Laura Ogden assembled a motley crew of colleagues including myself, as well as Ulrich Oslender, Paige West, Karim-Aly Kassam and Paul Robbins, and together we just published this essay in Frontiers in Ecology and the Environment. The main idea was to open up some of the language ecologists are increasingly using to discuss the Anthropocene.
Ogden, L. N. Heynen, P. West, U. Oslender, P. Robbins (2013). “Global assemblages, resilience, and Earth
Stewardship in the Anthropocene.” Frontiers in Ecology and the Environment. 11: 341–347. [invited: Special issue on Earth Stewardship].
In this paper, we argue that the Anthropocene is an epoch characterized not only by the anthropogenic dominance
of the Earth’s ecosystems but also by new forms of environmental governance and institutions.

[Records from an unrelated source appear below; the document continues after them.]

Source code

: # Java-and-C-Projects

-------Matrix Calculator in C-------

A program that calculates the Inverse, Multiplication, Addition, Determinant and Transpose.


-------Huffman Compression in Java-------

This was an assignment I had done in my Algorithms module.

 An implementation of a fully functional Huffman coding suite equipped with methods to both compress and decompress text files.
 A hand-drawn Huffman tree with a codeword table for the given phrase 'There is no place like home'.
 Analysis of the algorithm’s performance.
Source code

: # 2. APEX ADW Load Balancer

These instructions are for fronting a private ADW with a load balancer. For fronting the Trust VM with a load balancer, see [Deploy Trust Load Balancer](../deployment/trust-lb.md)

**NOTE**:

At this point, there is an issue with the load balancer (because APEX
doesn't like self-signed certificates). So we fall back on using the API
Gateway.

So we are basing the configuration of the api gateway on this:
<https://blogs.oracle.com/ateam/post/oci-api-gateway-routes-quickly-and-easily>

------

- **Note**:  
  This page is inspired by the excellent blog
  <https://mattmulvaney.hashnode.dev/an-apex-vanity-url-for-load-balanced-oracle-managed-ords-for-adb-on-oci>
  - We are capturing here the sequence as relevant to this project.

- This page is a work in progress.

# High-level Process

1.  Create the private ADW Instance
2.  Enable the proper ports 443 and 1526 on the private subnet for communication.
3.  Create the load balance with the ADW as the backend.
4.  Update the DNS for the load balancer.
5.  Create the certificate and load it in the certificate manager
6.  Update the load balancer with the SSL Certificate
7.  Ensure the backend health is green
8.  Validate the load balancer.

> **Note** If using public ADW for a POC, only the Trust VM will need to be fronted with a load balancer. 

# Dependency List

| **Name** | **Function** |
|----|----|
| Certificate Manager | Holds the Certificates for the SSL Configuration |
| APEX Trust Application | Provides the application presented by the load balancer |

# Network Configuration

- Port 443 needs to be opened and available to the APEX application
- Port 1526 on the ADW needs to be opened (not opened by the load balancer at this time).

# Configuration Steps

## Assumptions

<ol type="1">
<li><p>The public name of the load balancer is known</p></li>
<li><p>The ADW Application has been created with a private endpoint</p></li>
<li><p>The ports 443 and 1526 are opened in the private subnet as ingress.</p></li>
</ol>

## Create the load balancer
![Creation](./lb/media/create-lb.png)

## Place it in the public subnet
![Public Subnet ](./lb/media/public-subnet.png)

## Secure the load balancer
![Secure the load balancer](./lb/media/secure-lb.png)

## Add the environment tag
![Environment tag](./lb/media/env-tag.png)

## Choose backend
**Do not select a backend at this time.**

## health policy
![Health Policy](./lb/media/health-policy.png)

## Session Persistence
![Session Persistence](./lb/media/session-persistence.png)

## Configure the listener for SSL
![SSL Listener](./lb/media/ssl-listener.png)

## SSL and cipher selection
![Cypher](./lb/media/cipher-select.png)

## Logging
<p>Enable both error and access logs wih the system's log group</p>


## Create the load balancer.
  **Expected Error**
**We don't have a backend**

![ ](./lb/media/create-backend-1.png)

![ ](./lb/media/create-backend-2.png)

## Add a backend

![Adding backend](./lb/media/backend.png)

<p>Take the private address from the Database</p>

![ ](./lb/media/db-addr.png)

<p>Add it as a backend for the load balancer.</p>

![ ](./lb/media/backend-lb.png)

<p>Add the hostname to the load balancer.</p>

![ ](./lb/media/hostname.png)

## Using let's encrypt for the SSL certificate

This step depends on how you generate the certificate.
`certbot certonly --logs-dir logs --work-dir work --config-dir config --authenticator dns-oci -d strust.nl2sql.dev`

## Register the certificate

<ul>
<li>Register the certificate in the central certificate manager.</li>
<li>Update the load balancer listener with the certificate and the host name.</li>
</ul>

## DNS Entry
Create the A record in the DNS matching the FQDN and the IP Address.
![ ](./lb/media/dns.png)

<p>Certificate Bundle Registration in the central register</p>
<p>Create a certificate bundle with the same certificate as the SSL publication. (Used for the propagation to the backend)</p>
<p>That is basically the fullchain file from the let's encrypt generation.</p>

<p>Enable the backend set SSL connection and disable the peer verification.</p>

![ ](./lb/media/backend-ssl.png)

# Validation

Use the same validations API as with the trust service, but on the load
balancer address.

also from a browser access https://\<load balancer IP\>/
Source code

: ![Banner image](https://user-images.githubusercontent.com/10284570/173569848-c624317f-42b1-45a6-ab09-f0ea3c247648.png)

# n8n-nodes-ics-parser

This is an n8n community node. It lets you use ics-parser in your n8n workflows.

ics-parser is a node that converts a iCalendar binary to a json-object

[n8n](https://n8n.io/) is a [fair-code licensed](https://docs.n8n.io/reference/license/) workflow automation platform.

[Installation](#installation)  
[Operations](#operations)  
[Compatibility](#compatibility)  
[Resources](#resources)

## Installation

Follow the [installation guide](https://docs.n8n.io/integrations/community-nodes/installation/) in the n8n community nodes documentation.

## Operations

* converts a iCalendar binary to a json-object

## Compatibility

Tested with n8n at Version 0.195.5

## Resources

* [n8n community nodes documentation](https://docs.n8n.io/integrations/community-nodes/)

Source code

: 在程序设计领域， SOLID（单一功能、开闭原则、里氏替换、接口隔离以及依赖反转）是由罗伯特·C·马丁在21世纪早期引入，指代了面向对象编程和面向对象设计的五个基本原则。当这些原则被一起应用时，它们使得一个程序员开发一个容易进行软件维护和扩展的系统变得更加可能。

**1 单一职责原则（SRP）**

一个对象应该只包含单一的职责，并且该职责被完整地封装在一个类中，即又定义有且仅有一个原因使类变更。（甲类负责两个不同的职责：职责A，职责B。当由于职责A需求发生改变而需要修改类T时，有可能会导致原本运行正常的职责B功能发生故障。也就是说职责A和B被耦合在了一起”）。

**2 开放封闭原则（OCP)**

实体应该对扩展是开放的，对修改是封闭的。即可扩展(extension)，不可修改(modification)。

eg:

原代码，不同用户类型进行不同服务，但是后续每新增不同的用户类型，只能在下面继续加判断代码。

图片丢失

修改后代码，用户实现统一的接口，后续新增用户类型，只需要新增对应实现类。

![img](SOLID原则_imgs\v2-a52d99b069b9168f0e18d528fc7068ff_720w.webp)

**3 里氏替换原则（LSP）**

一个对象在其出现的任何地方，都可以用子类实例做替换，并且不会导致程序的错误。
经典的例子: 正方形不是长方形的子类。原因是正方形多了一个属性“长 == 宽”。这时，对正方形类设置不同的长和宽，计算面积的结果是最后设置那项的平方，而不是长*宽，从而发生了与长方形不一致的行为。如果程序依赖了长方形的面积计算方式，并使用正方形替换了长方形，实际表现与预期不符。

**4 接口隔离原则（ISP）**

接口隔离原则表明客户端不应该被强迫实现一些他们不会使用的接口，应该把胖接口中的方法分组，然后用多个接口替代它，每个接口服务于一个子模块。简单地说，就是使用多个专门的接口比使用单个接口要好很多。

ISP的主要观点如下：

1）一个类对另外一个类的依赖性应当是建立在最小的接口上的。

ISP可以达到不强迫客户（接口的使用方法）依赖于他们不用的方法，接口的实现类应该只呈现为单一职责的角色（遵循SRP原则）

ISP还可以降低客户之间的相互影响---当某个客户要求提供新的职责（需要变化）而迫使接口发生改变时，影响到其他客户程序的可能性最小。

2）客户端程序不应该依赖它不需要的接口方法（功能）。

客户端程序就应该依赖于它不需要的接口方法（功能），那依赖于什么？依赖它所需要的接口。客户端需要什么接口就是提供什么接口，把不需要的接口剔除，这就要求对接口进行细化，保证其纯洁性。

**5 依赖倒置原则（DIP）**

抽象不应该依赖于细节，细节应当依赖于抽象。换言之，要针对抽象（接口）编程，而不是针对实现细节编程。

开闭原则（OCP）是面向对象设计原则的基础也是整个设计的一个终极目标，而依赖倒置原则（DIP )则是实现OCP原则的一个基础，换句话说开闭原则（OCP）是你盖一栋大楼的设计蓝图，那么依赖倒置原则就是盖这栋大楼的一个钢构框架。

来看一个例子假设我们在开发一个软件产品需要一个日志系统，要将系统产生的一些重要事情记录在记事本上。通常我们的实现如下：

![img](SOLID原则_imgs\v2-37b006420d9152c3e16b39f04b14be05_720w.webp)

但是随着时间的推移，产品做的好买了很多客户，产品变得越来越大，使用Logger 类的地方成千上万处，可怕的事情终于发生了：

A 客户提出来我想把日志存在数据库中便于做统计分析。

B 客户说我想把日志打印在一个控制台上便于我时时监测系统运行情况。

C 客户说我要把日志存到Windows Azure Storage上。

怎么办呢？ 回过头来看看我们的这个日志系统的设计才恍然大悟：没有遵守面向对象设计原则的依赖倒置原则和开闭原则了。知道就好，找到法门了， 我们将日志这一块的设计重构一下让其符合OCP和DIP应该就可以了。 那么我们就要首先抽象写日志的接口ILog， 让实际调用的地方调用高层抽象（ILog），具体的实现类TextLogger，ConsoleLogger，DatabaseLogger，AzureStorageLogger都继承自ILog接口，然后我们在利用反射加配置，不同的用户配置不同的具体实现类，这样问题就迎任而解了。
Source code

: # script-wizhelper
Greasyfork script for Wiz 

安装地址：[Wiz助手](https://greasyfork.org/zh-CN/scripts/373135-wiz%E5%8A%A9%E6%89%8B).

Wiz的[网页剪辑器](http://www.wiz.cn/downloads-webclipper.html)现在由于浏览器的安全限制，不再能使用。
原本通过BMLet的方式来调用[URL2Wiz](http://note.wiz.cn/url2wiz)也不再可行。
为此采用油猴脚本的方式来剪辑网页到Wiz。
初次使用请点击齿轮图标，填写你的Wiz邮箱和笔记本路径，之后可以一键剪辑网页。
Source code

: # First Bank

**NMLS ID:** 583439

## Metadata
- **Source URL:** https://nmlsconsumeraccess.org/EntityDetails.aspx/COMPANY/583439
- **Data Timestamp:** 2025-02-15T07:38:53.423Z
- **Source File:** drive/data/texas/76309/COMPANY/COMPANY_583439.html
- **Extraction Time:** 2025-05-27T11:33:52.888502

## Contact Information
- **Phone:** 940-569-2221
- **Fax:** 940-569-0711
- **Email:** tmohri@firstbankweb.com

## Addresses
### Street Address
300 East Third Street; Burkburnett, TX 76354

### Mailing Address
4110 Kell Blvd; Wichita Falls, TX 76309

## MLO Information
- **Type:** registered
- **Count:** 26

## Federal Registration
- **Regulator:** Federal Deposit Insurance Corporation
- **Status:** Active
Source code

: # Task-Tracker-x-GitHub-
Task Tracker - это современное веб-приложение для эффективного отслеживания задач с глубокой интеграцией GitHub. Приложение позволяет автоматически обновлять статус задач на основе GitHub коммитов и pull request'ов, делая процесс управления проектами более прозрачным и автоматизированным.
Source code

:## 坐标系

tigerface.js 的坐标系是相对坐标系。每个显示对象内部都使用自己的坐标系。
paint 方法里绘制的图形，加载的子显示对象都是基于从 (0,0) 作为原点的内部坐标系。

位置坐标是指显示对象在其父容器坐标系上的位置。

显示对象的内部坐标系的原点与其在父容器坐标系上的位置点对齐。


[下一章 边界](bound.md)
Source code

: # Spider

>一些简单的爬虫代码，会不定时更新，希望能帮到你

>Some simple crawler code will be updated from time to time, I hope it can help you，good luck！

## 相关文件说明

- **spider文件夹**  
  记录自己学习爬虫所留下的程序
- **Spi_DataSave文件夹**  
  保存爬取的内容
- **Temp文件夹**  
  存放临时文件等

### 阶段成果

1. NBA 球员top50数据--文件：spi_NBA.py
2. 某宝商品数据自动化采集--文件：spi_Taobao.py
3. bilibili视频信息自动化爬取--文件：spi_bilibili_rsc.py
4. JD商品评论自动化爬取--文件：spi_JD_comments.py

Echoing the literature in political ecology, we call these new forms of environmental governance “global
assemblages”. Socioecological changes associated with global assemblages disproportionately impact poorer
nations and communities along the development continuum, or the “Global South”, and others who depend
on natural resources for subsistence. Although global assemblages are powerful mechanisms of socioecological
change, we show how transnational networks of grassroots organizations are able to resist their negative social
and environmental impacts, and thus foster socioecological resilience.